» WHAT IS REQUIRED: Beginning at the line that contains "Smoke simplifed (BMM)", reproduce the entries below exactly, ending with the line that contains "Alternatively, you can". Omit each picture.

== EXCERPTED RECORDS

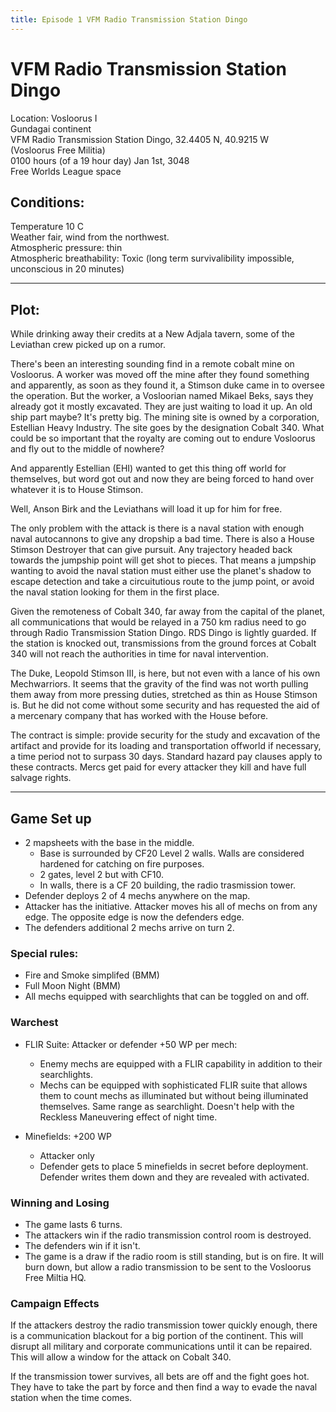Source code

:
 ```yaml
---
title: Episode 1 VFM Radio Transmission Station Dingo
---
```


# VFM Radio Transmission Station Dingo
Location: Vosloorus I  
Gundagai continent  
VFM Radio Transmission Station Dingo, 32.4405 N, 40.9215 W  
(Vosloorus Free Militia)  
0100 hours (of a 19 hour day) Jan 1st, 3048  
Free Worlds League space  

## Conditions:
Temperature 10 C  
Weather fair, wind from the northwest.  
Atmospheric pressure: thin  
Atmospheric breathability: Toxic (long term survivalibility impossible, unconscious in 20 minutes)  

---

## Plot:

While drinking away their credits at a New Adjala tavern, some of the Leviathan crew picked up on a rumor.  

There's been an interesting sounding find in a remote cobalt mine on Vosloorus. A worker was moved off the mine after they found something and apparently, as soon as they found it, a Stimson duke came in to oversee the operation. But the worker, a Vosloorian named Mikael Beks, says they already got it mostly excavated. They are just waiting to load it up. An old ship part maybe? It's pretty big. The mining site is owned by a corporation, Estellian Heavy Industry. The site goes by the designation Cobalt 340. What could be so important that the royalty are coming out to endure Vosloorus and fly out to the middle of nowhere? 

And apparently Estellian (EHI) wanted to get this thing off world for themselves, but word got out and now they are being forced to hand over whatever it is to House Stimson.

Well, Anson Birk and the Leviathans will load it up for him for free. 

The only problem with the attack is there is a naval station with enough naval autocannons to give any dropship a bad time. There is also a House Stimson Destroyer that can give pursuit. Any trajectory headed back towards the jumpship point will get shot to pieces. That means a jumpship wanting to avoid the naval station must either use the planet's shadow to escape detection and take a circuitutious route to the jump point, or avoid the naval station looking for them in the first place. 

Given the remoteness of Cobalt 340, far away from the capital of the planet, all communications that would be relayed in a 750 km radius need to go through Radio Transmission Station Dingo. RDS Dingo is lightly guarded. If the station is knocked out, transmissions from the ground forces at Cobalt 340 will not reach the authorities in time for naval intervention.

The Duke, Leopold Stimson III, is here, but not even with a lance of his own Mechwarriors. It seems that the gravity of the find was not worth pulling them away from more pressing duties, stretched as thin as House Stimson is. But he did not come without some security and has requested the aid of a mercenary company that has worked with the House before. 

The contract is simple: provide security for the study and excavation of the artifact and provide for its loading and transportation offworld if necessary, a time period not to surpass 30 days. Standard hazard pay clauses apply to these contracts. Mercs get paid for every attacker they kill and have full salvage rights. 

---

## Game Set up
* 2 mapsheets with the base in the middle. 
	* Base is surrounded by CF20 Level 2 walls. Walls are considered hardened for catching on fire purposes.
	* 2 gates, level 2 but with CF10.
	* In walls, there is a CF 20 building, the radio trasmission tower. 
* Defender deploys 2 of 4 mechs anywhere on the map.
* Attacker has the initiative. Attacker moves his all of mechs on from any edge. The opposite edge is now the defenders edge. 
* The defenders additional 2 mechs arrive on turn 2.

### Special rules:
* Fire and Smoke simplifed (BMM)
* Full Moon Night (BMM)
* All mechs equipped with searchlights that can be toggled on and off.

### Warchest 
* FLIR Suite: Attacker or defender +50 WP per mech:
    - Enemy mechs are equipped with a FLIR capability in addition to their searchlights.
    - Mechs can be equipped with sophisticated FLIR suite that allows them to count mechs as illuminated but without being illuminated themselves. Same range as searchlight. Doesn't help with the Reckless Maneuvering effect of night time.

* Minefields: +200 WP
    * Attacker only
    * Defender gets to place 5 minefields in secret before deployment. Defender writes them down and they are revealed with activated.

### Winning and Losing
* The game lasts 6 turns. 
* The attackers win if the radio transmission control room is destroyed. 
* The defenders win if it isn't. 
* The game is a draw if the radio room is still standing, but is on fire. It will burn down, but allow a radio transmission to be sent to the Vosloorus Free Miltia HQ. 

### Campaign Effects
If the attackers destroy the radio transmission tower quickly enough, there is a communication blackout for a big portion of the continent. This will disrupt all military and corporate communications until it can be repaired. This will allow a window for the attack on Cobalt 340.  

If the transmission tower survives, all bets are off and the fight goes hot. They have to take the part by force and then find a way to evade the naval station when the time comes.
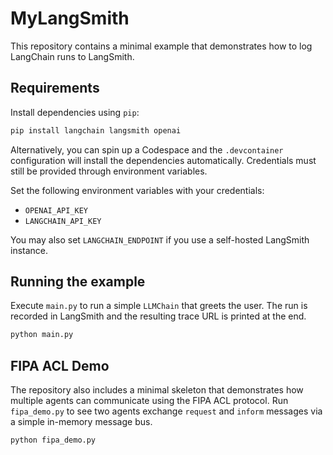 # MyLangSmith

This repository contains a minimal example that demonstrates how to log LangChain runs to LangSmith.

## Requirements

Install dependencies using `pip`:

```bash
pip install langchain langsmith openai
```

Alternatively, you can spin up a Codespace and the `.devcontainer` configuration
will install the dependencies automatically. Credentials must still be provided
through environment variables.

Set the following environment variables with your credentials:

- `OPENAI_API_KEY`
- `LANGCHAIN_API_KEY`

You may also set `LANGCHAIN_ENDPOINT` if you use a self-hosted LangSmith instance.

## Running the example

Execute `main.py` to run a simple `LLMChain` that greets the user. The run is recorded in LangSmith and the resulting trace URL is printed at the end.

```bash
python main.py
```

## FIPA ACL Demo

The repository also includes a minimal skeleton that demonstrates how multiple agents
can communicate using the FIPA ACL protocol. Run `fipa_demo.py` to see two agents
exchange `request` and `inform` messages via a simple in-memory message bus.

```bash
python fipa_demo.py
```

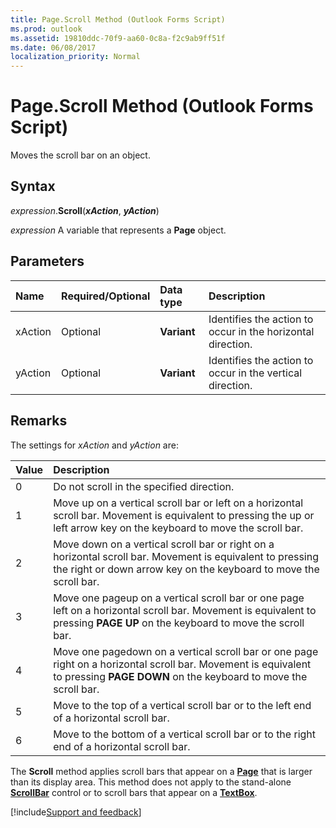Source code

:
 ```yaml
---
title: Page.Scroll Method (Outlook Forms Script)
ms.prod: outlook
ms.assetid: 19810ddc-70f9-aa60-0c8a-f2c9ab9ff51f
ms.date: 06/08/2017
localization_priority: Normal
---
```



# Page.Scroll Method (Outlook Forms Script)

Moves the scroll bar on an object.


## Syntax

_expression_.**Scroll**(**_xAction_**,  **_yAction_**)

_expression_ A variable that represents a  **Page** object.


## Parameters



|Name|Required/Optional|Data type|Description|
|:-----|:-----|:-----|:-----|
|xAction|Optional| **Variant**|Identifies the action to occur in the horizontal direction.|
|yAction|Optional| **Variant**|Identifies the action to occur in the vertical direction.|

## Remarks

The settings for  _xAction_ and _yAction_ are:



|Value|Description|
|:-----|:-----|
|0|Do not scroll in the specified direction.|
|1|Move up on a vertical scroll bar or left on a horizontal scroll bar. Movement is equivalent to pressing the up or left arrow key on the keyboard to move the scroll bar.|
|2|Move down on a vertical scroll bar or right on a horizontal scroll bar. Movement is equivalent to pressing the right or down arrow key on the keyboard to move the scroll bar.|
|3|Move one pageup on a vertical scroll bar or one page left on a horizontal scroll bar. Movement is equivalent to pressing  **PAGE UP** on the keyboard to move the scroll bar.|
|4|Move one pagedown on a vertical scroll bar or one page right on a horizontal scroll bar. Movement is equivalent to pressing  **PAGE DOWN** on the keyboard to move the scroll bar.|
|5|Move to the top of a vertical scroll bar or to the left end of a horizontal scroll bar.|
|6|Move to the bottom of a vertical scroll bar or to the right end of a horizontal scroll bar.|

The  **Scroll** method applies scroll bars that appear on a **[Page](Outlook.page.md)** that is larger than its display area. This method does not apply to the stand-alone **[ScrollBar](Outlook.scrollbar.md)** control or to scroll bars that appear on a **[TextBox](Outlook.textbox.md)**.

[!include[Support and feedback](~/includes/feedback-boilerplate.md)]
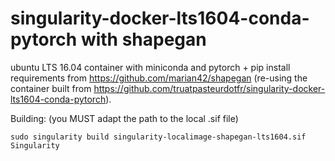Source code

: # singularity-docker-lts1604-conda-pytorch with shapegan
ubuntu LTS 16.04 container with miniconda and pytorch + pip install requirements from https://github.com/marian42/shapegan (re-using the container built from https://github.com/truatpasteurdotfr/singularity-docker-lts1604-conda-pytorch).


Building: (you MUST adapt the path to the local .sif file) 
```
sudo singularity build singularity-localimage-shapegan-lts1604.sif Singularity
```
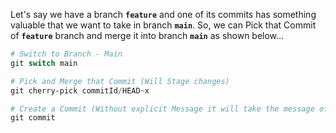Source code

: Let's say we have a branch **`feature`** and one of its commits has something valuable that we want to take in branch **`main`**. So, we can Pick that Commit of **`feature`** branch and merge it into branch **`main`** as shown below...

```ps1
# Switch to Branch - Main
git switch main

# Pick and Merge that Commit (Will Stage changes)
git cherry-pick commitId/HEAD~x

# Create a Commit (Without explicit Message it will take the message of Picked Commit)
git commit
```
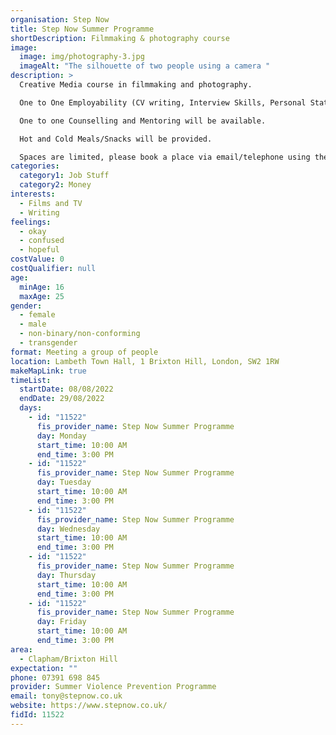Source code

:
 ```yaml
---
organisation: Step Now
title: Step Now Summer Programme
shortDescription: Filmmaking & photography course
image:
  image: img/photography-3.jpg
  imageAlt: "The silhouette of two people using a camera "
description: >
  Creative Media course in filmmaking and photography. 

  One to One Employability (CV writing, Interview Skills, Personal Statements) and networking within the creative industry.

  One to one Counselling and Mentoring will be available. 

  Hot and Cold Meals/Snacks will be provided. 

  Spaces are limited, please book a place via email/telephone using the contact details provided. 
categories:
  category1: Job Stuff
  category2: Money
interests:
  - Films and TV
  - Writing
feelings:
  - okay
  - confused
  - hopeful
costValue: 0
costQualifier: null
age:
  minAge: 16
  maxAge: 25
gender:
  - female
  - male
  - non-binary/non-conforming
  - transgender
format: Meeting a group of people
location: Lambeth Town Hall, 1 Brixton Hill, London, SW2 1RW
makeMapLink: true
timeList:
  startDate: 08/08/2022
  endDate: 29/08/2022
  days:
    - id: "11522"
      fis_provider_name: Step Now Summer Programme
      day: Monday
      start_time: 10:00 AM
      end_time: 3:00 PM
    - id: "11522"
      fis_provider_name: Step Now Summer Programme
      day: Tuesday
      start_time: 10:00 AM
      end_time: 3:00 PM
    - id: "11522"
      fis_provider_name: Step Now Summer Programme
      day: Wednesday
      start_time: 10:00 AM
      end_time: 3:00 PM
    - id: "11522"
      fis_provider_name: Step Now Summer Programme
      day: Thursday
      start_time: 10:00 AM
      end_time: 3:00 PM
    - id: "11522"
      fis_provider_name: Step Now Summer Programme
      day: Friday
      start_time: 10:00 AM
      end_time: 3:00 PM
area:
  - Clapham/Brixton Hill
expectation: ""
phone: 07391 698 845
provider: Summer Violence Prevention Programme
email: tony@stepnow.co.uk
website: https://www.stepnow.co.uk/
fidId: 11522
---
```

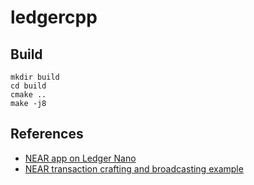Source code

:# ledgercpp

## Build
```
mkdir build
cd build
cmake ..
make -j8
```

## References
- [NEAR app on Ledger Nano](https://github.com/LedgerHQ/app-near)
- [NEAR transaction crafting and broadcasting example](https://github.com/near-examples/transaction-examples/blob/master/send-tokens-deconstructed.js)
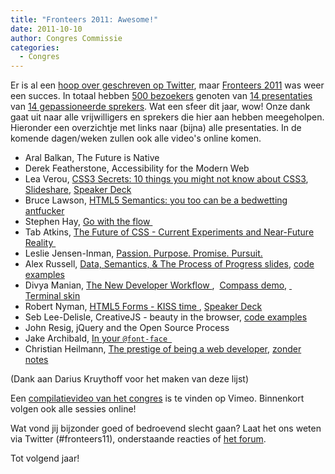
 ```yaml
---
title: "Fronteers 2011: Awesome!"
date: 2011-10-10
author: Congres Commissie
categories: 
  - Congres
---
```

Er is al een [hoop over geschreven op Twitter](http://twitter.com/search/%23fronteers11%20OR%20FronteersConf), maar [Fronteers 2011](/congres/2011) was weer een succes. In totaal hebben [500 bezoekers](/congres/2011/attendees) genoten van [14 presentaties](/congres/2011/sessions) van [14 gepassioneerde sprekers](/congres/2011/speakers). Wat een sfeer dit jaar, wow! Onze dank gaat uit naar alle vrijwilligers en sprekers die hier aan hebben meegeholpen. Hieronder een overzichtje met links naar (bijna) alle presentaties. In de komende dagen/weken zullen ook alle video's online komen.

* Aral Balkan, The Future is Native
* Derek Featherstone, Accessibility for the Modern Web
* Lea Verou, [CSS3 Secrets: 10 things you might not know about CSS3](http://leaverou.me/css3-secrets/#intro), [Slideshare](http://www.slideshare.net/LeaVerou/css3-secrets-10-things-you-might-not-know-about-css3), [Speaker Deck](http://speakerdeck.com/u/leaverou/p/css3-secrets-10-things-you-might-not-know-about-css3)
* Bruce Lawson, [HTML5 Semantics: you too can be a bedwetting antfucker](http://www.slideshare.net/brucelawson/you-too-can-be-a-bedwetting-antfucker-bruce-lawson-opera-fronteers-2011)
* Stephen Hay, [Go with the flow ](http://www.slideshare.net/stephenhay/go-with-the-flow-9595283)
* Tab Atkins, [The Future of CSS - Current Experiments and Near-Future Reality ](http://www.xanthir.com/talks/2011-10-06/)
* Leslie Jensen-Inman, [Passion. Purpose. Promise. Pursuit.](http://speakerdeck.com/u/jenseninman/p/passion-purpose-promise-pursuit)
* Alex Russell, [Data, Semantics, & The Process of Progress slides](http://infrequently.org/11/fronteers/fronteers.html), [code examples](http://infrequently.org/11/fowa/demos/shadow-dom-demo/)
* Divya Manian, [The New Developer Workflow ](http://nimbu.in/fronteers/#intro),  [Compass demo](https://github.com/nimbupani/compass-demos), [ Terminal skin](https://github.com/robbyrussell/oh-my-zsh)
* Robert Nyman, [HTML5 Forms - KISS time ](http://www.slideshare.net/robnyman/html5-forms-kiss-time-fronteers), [Speaker Deck](http://speakerdeck.com/u/robnyman/p/html5-forms-kiss-time-fronteers)
* Seb Lee-Delisle, CreativeJS - beauty in the browser, [code examples](https://github.com/sebleedelisle/JavaScript-PixelPounding-demos)
* John Resig, jQuery and the Open Source Process
* Jake Archibald, [In your `@font-face `](http://speakerdeck.com/u/jaffathecake/p/in-your-font-face)
* Christian Heilmann, [The prestige of being a web developer](http://www.slideshare.net/cheilmann/the-prestige-of-being-a-web-developer), [zonder notes](http://www.slideshare.net/cheilmann/the-prestige-of-being-a-web-developer-no-notes)

(Dank aan Darius Kruythoff voor het maken van deze lijst)

Een [compilatievideo van het congres](http://vimeo.com/30617937) is te vinden op Vimeo. Binnenkort volgen ook alle sessies online!

Wat vond jij bijzonder goed of bedroevend slecht gaan? Laat het ons weten via Twitter (#fronteers11), onderstaande reacties of [het forum](http://forum.fronteers.nl/topic/23/fronteers11/).

Tot volgend jaar!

====

» ANSWER TO THIS EXERCISE:
* Fire and Smoke simplifed (BMM)
* Full Moon Night (BMM)
* All mechs equipped with searchlights that can be toggled on and off.

### Warchest 
* FLIR Suite: Attacker or defender +50 WP per mech:
    - Enemy mechs are equipped with a FLIR capability in addition to their searchlights.
    - Mechs can be equipped with sophisticated FLIR suite that allows them to count mechs as illuminated but without being illuminated themselves. Same range as searchlight. Doesn't help with the Reckless Maneuvering effect of night time.

* Minefields: +200 WP
    * Attacker only
    * Defender gets to place 5 minefields in secret before deployment. Defender writes them down and they are revealed with activated.

### Winning and Losing
* The game lasts 6 turns. 
* The attackers win if the radio transmission control room is destroyed. 
* The defenders win if it isn't. 
* The game is a draw if the radio room is still standing, but is on fire. It will burn down, but allow a radio transmission to be sent to the Vosloorus Free Miltia HQ. 

### Campaign Effects
If the attackers destroy the radio transmission tower quickly enough, there is a communication blackout for a big portion of the continent. This will disrupt all military and corporate communications until it can be repaired. This will allow a window for the attack on Cobalt 340.  

If the transmission tower survives, all bets are off and the fight goes hot. They have to take the part by force and then find a way to evade the naval station when the time comes.
 # MyLangSmith

This repository contains a minimal example that demonstrates how to log LangChain runs to LangSmith.

## Requirements

Install dependencies using `pip`:

```bash
pip install langchain langsmith openai
```

Alternatively, you can spin up a Codespace and the `.devcontainer` configuration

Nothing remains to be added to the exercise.